[Items from a data source]
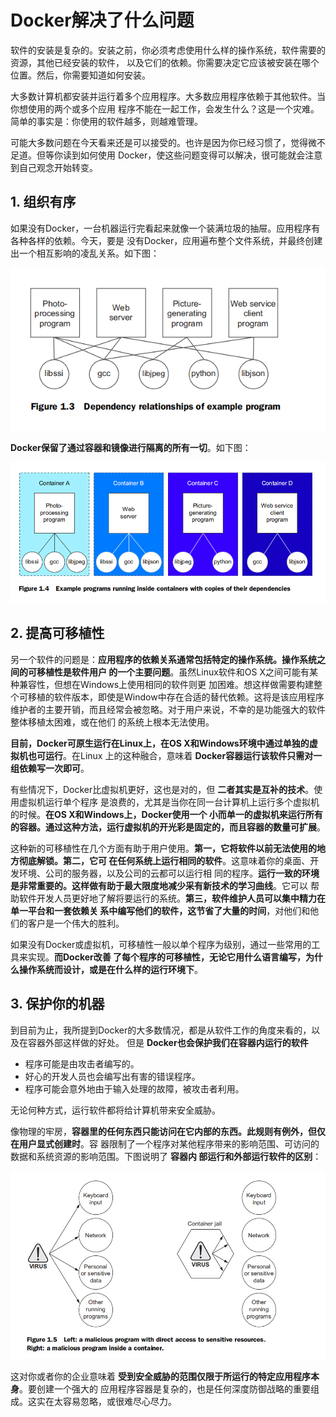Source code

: Docker解决了什么问题
================================================================================
软件的安装是复杂的。安装之前，你必须考虑使用什么样的操作系统，软件需要的资源，其他已经安装的软件，
以及它们的依赖。你需要决定它应该被安装在哪个位置。然后，你需要知道如何安装。

大多数计算机都安装并运行着多个应用程序。大多数应用程序依赖于其他软件。当你想使用的两个或多个应用
程序不能在一起工作，会发生什么？这是一个灾难。简单的事实是：你使用的软件越多，则越难管理。

可能大多数问题在今天看来还是可以接受的。也许是因为你已经习惯了，觉得微不足道。但等你读到如何使用
Docker，使这些问题变得可以解决，很可能就会注意到自己观念开始转变。

## 1. 组织有序
如果没有Docker，一台机器运行完看起来就像一个装满垃圾的抽屉。应用程序有各种各样的依赖。今天，要是
没有Docker，应用遍布整个文件系统，并最终创建出一个相互影响的凌乱关系。如下图：

![实例应用的依赖关系](img/3.png)

**Docker保留了通过容器和镜像进行隔离的所有一切**。如下图：

![应用及依赖运行在容器中](img/4.png)

## 2. 提高可移植性
另一个软件的问题是：**应用程序的依赖关系通常包括特定的操作系统。操作系统之间的可移植性是软件用户
的一个主要问题**。虽然Linux软件和OS X之间可能有某种兼容性，但想在Windows上使用相同的软件则更
加困难。想这样做需要构建整个可移植的软件版本，即使是Window中存在合适的替代依赖。这将是该应用程序
维护者的主要开销，而且经常会被忽略。对于用户来说，不幸的是功能强大的软件整体移植太困难，或在他们
的系统上根本无法使用。

**目前，Docker可原生运行在Linux上，在OS X和Windows环境中通过单独的虚拟机也可运行**。在Linux
上的这种融合，意味着 **Docker容器运行该软件只需对一组依赖写一次即可**。

有些情况下，Docker比虚拟机更好，这也是对的，但 **二者其实是互补的技术**。使用虚拟机运行单个程序
是浪费的，尤其是当你在同一台计算机上运行多个虚拟机的时候。**在OS X和Windows上，Docker使用一个
小而单一的虚拟机来运行所有的容器。通过这种方法，运行虚拟机的开光彩是固定的，而且容器的数量可扩展**。

这种新的可移植性在几个方面有助于用户使用。**第一，它将软件以前无法使用的地方彻底解锁。第二，它可
在任何系统上运行相同的软件**。这意味着你的桌面、开发环境、公司的服务器，以及公司的云都可以运行相
同的程序。**运行一致的环境是非常重要的。这样做有助于最大限度地减少采有新技术的学习曲线**。它可以
帮助软件开发人员更好地了解将要运行的系统。**第三，软件维护人员可以集中精力在单一平台和一套依赖关
系中编写他们的软件，这节省了大量的时间**，对他们和他们的客户是一个伟大的胜利。

如果没有Docker或虚拟机，可移植性一般以单个程序为级别，通过一些常用的工具来实现。**而Docker改善
了每个程序的可移植性，无论它用什么语言编写，为什么操作系统而设计，或是在什么样的运行环境下**。

## 3. 保护你的机器
到目前为止，我所提到Docker的大多数情况，都是从软件工作的角度来看的，以及在容器外部这样做的好处。
但是 **Docker也会保护我们在容器内运行的软件**

+ 程序可能是由攻击者编写的。
+ 好心的开发人员也会编写出有害的错误程序。
+ 程序可能会意外地由于输入处理的故障，被攻击者利用。

无论何种方式，运行软件都将给计算机带来安全威胁。

像物理的牢房，**容器里的任何东西只能访问在它内部的东西。此规则有例外，但仅在用户显式创建时**。容
器限制了一个程序对某他程序带来的影响范围、可访问的数据和系统资源的影响范围。下图说明了 **容器内
部运行和外部运行软件的区别**：

![容器内部运行和外部运行软件的区别](img/5.png)

这对你或者你的企业意味着 **受到安全威胁的范围仅限于所运行的特定应用程序本身**。要创建一个强大的
应用程序容器是复杂的，也是任何深度防御战略的重要组成。这实在太容易忽略，或很难尽心尽力。


















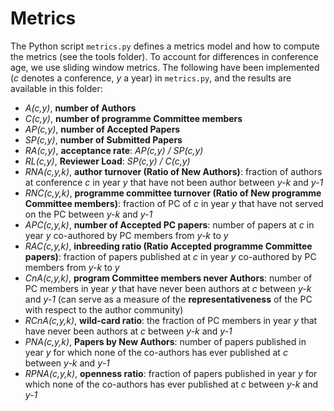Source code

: # Metrics

The Python script `metrics.py` defines a metrics model and how to compute the metrics (see the tools folder). To account for differences in conference age, we use sliding window metrics. The following have been implemented (*c* denotes a conference, *y* a year) in `metrics.py`, and the results are available in this folder:

- *A(c,y)*, **number of Authors**
- *C(c,y)*, **number of programme Committee members**
- *AP(c,y)*, **number of Accepted Papers**
- *SP(c,y)*, **number of Submitted Papers**
- *RA(c,y)*, **acceptance rate**: *AP(c,y) / SP(c,y)*
- *RL(c,y)*, **Reviewer Load**: *SP(c,y) / C(c,y)*
- *RNA(c,y,k)*, **author turnover (Ratio of New Authors)**: fraction of authors at conference *c* in year *y* that have not been author between *y-k* and *y-1*
- *RNC(c,y,k)*, **programme committee turnover (Ratio of New programme Committee members)**: fraction of PC of *c* in year *y* that have not served on the PC between *y-k* and *y-1*
- *APC(c,y,k)*, **number of Accepted PC papers**: number of papers at *c* in year *y* co-authored by PC members from *y-k* to *y*
- *RAC(c,y,k)*, **inbreeding ratio (Ratio Accepted programme Committee papers)**: fraction of papers published at *c* in year *y* co-authored by PC members from *y-k* to *y*
- *CnA(c,y,k)*, **program Committee members never Authors**: number of PC members in year *y* that have never been authors at *c* between *y-k* and *y-1* (can serve as a measure of the **representativeness** of the PC with respect to the author community)
- *RCnA(c,y,k)*, **wild-card ratio**: the fraction of PC members in year *y* that have never been authors at *c* between *y-k* and *y-1*
- *PNA(c,y,k)*, **Papers by New Authors**: number of papers published in year *y* for which none of the co-authors has ever published at *c* between *y-k* and *y-1*
- *RPNA(c,y,k)*, **openness ratio**: fraction of papers published in year *y* for which none of the co-authors has ever published at *c* between *y-k* and *y-1*

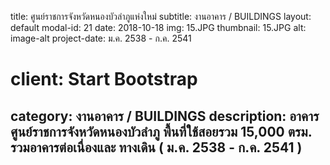 ---
---
title: ศูนย์ราชการจังหวัดหนองบัวลำภูแห่งใหม่ 
subtitle: งานอาคาร / BUILDINGS
layout: default
modal-id: 21
date: 2018-10-18
img: 15.JPG
thumbnail: 15.JPG
alt: image-alt
project-date: ม.ค. 2538 - ก.ค. 2541
# client: Start Bootstrap
category: งานอาคาร / BUILDINGS
description: อาคารศูนย์ราชการจังหวัดหนองบัวลำภู  พื้นที่ใช้สอยรวม 15,000 ตรม. รวมอาคารต่อเนื่องและ ทางเดิน ( ม.ค. 2538 - ก.ค. 2541 )
---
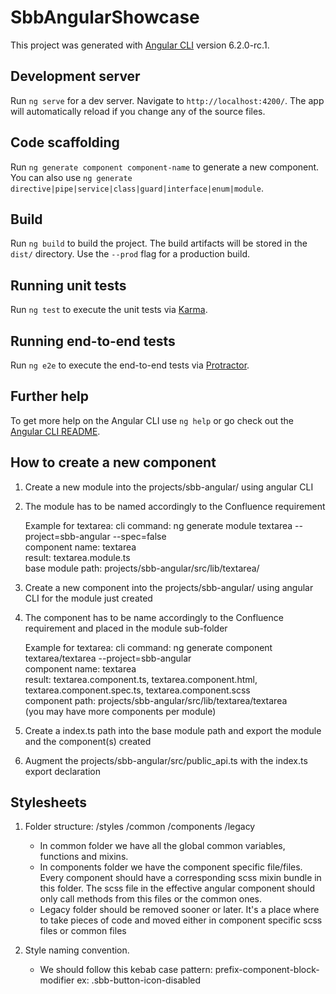 # SbbAngularShowcase

This project was generated with [Angular CLI](https://github.com/angular/angular-cli) version 6.2.0-rc.1.

## Development server

Run `ng serve` for a dev server. Navigate to `http://localhost:4200/`. The app will automatically reload if you change any of the source files.

## Code scaffolding

Run `ng generate component component-name` to generate a new component. You can also use `ng generate directive|pipe|service|class|guard|interface|enum|module`.

## Build

Run `ng build` to build the project. The build artifacts will be stored in the `dist/` directory. Use the `--prod` flag for a production build.

## Running unit tests

Run `ng test` to execute the unit tests via [Karma](https://karma-runner.github.io).

## Running end-to-end tests

Run `ng e2e` to execute the end-to-end tests via [Protractor](http://www.protractortest.org/).

## Further help

To get more help on the Angular CLI use `ng help` or go check out the [Angular CLI README](https://github.com/angular/angular-cli/blob/master/README.md).

## How to create a new component

1. Create a new module into the projects/sbb-angular/ using angular CLI
2. The module has to be named accordingly to the Confluence requirement
  
    Example for textarea:
        cli command: ng generate module textarea --project=sbb-angular --spec=false  
        component name: textarea  
        result: textarea.module.ts  
        base module path: projects/sbb-angular/src/lib/textarea/  

3. Create a new component into the projects/sbb-angular/ using angular CLI for the module just created
4. The component has to be name accordingly to the Confluence requirement and placed in the module sub-folder

    Example for textarea:
        cli command: ng generate component textarea/textarea --project=sbb-angular  
        component name: textarea  
        result: textarea.component.ts,  textarea.component.html,  textarea.component.spec.ts,  textarea.component.scss  
        component path: projects/sbb-angular/src/lib/textarea/textarea  
    (you may have more components per module)  

5. Create a index.ts path into the base module path and export the module and the component(s) created
6. Augment the projects/sbb-angular/src/public_api.ts with the index.ts export declaration

## Stylesheets

1. Folder structure:
    /styles
        /common
        /components
        /legacy

    - In common folder we have all the global common variables, functions and mixins.
    - In components folder we have the component specific file/files. Every component should have a    corresponding scss mixin bundle in this folder. The scss file in the effective angular component should only call methods from this files or the common ones.
    - Legacy folder should be removed sooner or later. It's a place where to take pieces of code and moved either in component specific scss files or common files

2. Style naming convention.

    - We should follow this kebab case pattern:
        prefix-component-block-modifier
    ex: .sbb-button-icon-disabled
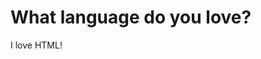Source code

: <!DOCTYPE html>
<html>
    <head>
        <title>
        Basic I
        </title>
    </head>
    <body>
        <h1>
        What language do you love?
        </h1>
         <p>
         I love HTML!
         </p>
    </body>
</html>

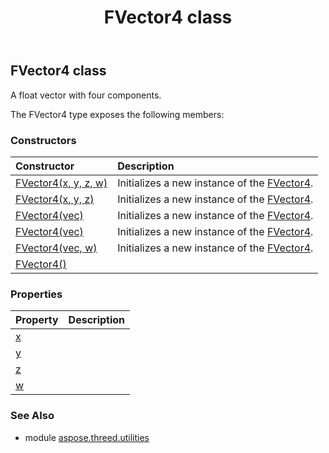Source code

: ﻿---
title: FVector4 class
second_title: Aspose.3D for Python via .NET API References
description: 
type: docs
weight: 70
url: /python-net/aspose.threed.utilities/fvector4/
is_root: false
---

## FVector4 class

A float vector with four components.



The FVector4 type exposes the following members:

### Constructors
| Constructor | Description |
| :- | :- |
| [FVector4(x, y, z, w)](/3d/python-net/aspose.threed.utilities/fvector4/__init__/#float-float-float-float) | Initializes a new instance of the [FVector4](/3d/python-net/aspose.threed.utilities/fvector4). |
| [FVector4(x, y, z)](/3d/python-net/aspose.threed.utilities/fvector4/__init__/#float-float-float) | Initializes a new instance of the [FVector4](/3d/python-net/aspose.threed.utilities/fvector4). |
| [FVector4(vec)](/3d/python-net/aspose.threed.utilities/fvector4/__init__/#Vector4) | Initializes a new instance of the [FVector4](/3d/python-net/aspose.threed.utilities/fvector4). |
| [FVector4(vec)](/3d/python-net/aspose.threed.utilities/fvector4/__init__/#Vector3) | Initializes a new instance of the [FVector4](/3d/python-net/aspose.threed.utilities/fvector4). |
| [FVector4(vec, w)](/3d/python-net/aspose.threed.utilities/fvector4/__init__/#Vector3-float) | Initializes a new instance of the [FVector4](/3d/python-net/aspose.threed.utilities/fvector4). |
| [FVector4()](/3d/python-net/aspose.threed.utilities/fvector4/__init__/#) |  |


### Properties
| Property | Description |
| :- | :- |
| [x](/3d/python-net/aspose.threed.utilities/fvector4/x) |  |
| [y](/3d/python-net/aspose.threed.utilities/fvector4/y) |  |
| [z](/3d/python-net/aspose.threed.utilities/fvector4/z) |  |
| [w](/3d/python-net/aspose.threed.utilities/fvector4/w) |  |


### See Also

* module [aspose.threed.utilities](../)
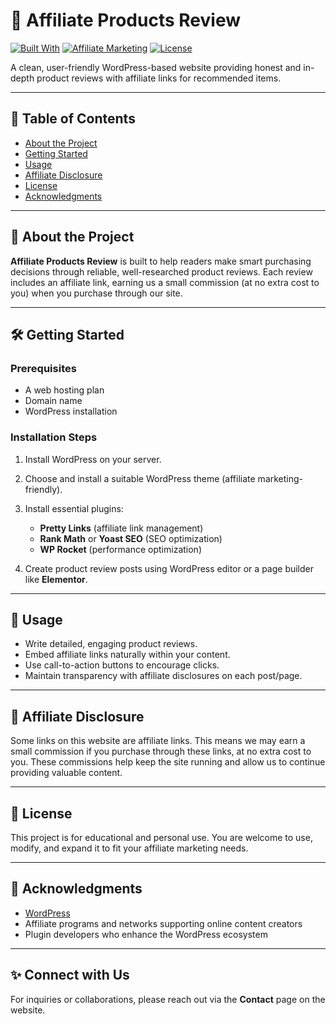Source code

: 
# 🎯 Affiliate Products Review

[![Built With](https://img.shields.io/badge/Built%20with-WordPress-blue.svg)](https://wordpress.org)
[![Affiliate Marketing](https://img.shields.io/badge/Affiliate-Marketing-success)](#)
[![License](https://img.shields.io/badge/License-Open%20Use-lightgrey.svg)](#)

A clean, user-friendly WordPress-based website providing honest and in-depth product reviews with affiliate links for recommended items.

---

## 📖 Table of Contents

- [About the Project](#-about-the-project)
- [Getting Started](#-getting-started)
- [Usage](#-usage)
- [Affiliate Disclosure](#-affiliate-disclosure)
- [License](#-license)
- [Acknowledgments](#-acknowledgments)

---

## 📌 About the Project

**Affiliate Products Review** is built to help readers make smart purchasing decisions through reliable, well-researched product reviews. Each review includes an affiliate link, earning us a small commission (at no extra cost to you) when you purchase through our site.

---

## 🛠️ Getting Started

### Prerequisites
- A web hosting plan
- Domain name
- WordPress installation

### Installation Steps
1. Install WordPress on your server.
2. Choose and install a suitable WordPress theme (affiliate marketing-friendly).
3. Install essential plugins:
   - **Pretty Links** (affiliate link management)
   - **Rank Math** or **Yoast SEO** (SEO optimization)
   - **WP Rocket** (performance optimization)

4. Create product review posts using WordPress editor or a page builder like **Elementor**.

---

## 🚀 Usage

- Write detailed, engaging product reviews.
- Embed affiliate links naturally within your content.
- Use call-to-action buttons to encourage clicks.
- Maintain transparency with affiliate disclosures on each post/page.

---

## 📢 Affiliate Disclosure

Some links on this website are affiliate links. This means we may earn a small commission if you purchase through these links, at no extra cost to you. These commissions help keep the site running and allow us to continue providing valuable content.

---

## 📜 License

This project is for educational and personal use. You are welcome to use, modify, and expand it to fit your affiliate marketing needs.

---

## 🙌 Acknowledgments

- [WordPress](https://wordpress.org)
- Affiliate programs and networks supporting online content creators
- Plugin developers who enhance the WordPress ecosystem

---

## ✨ Connect with Us

For inquiries or collaborations, please reach out via the **Contact** page on the website.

#### Work to be completed:
Please output exactly the lines between the one holding "## Code scaffolding" and the one holding "tests via [Karma](https://karma-runner.github.io)." in the records above, inclusive, and nothing more.

#### Finished exercise:
## Code scaffolding

Run `ng generate component component-name` to generate a new component. You can also use `ng generate directive|pipe|service|class|guard|interface|enum|module`.

## Build

Run `ng build` to build the project. The build artifacts will be stored in the `dist/` directory. Use the `--prod` flag for a production build.

## Running unit tests

Run `ng test` to execute the unit tests via [Karma](https://karma-runner.github.io).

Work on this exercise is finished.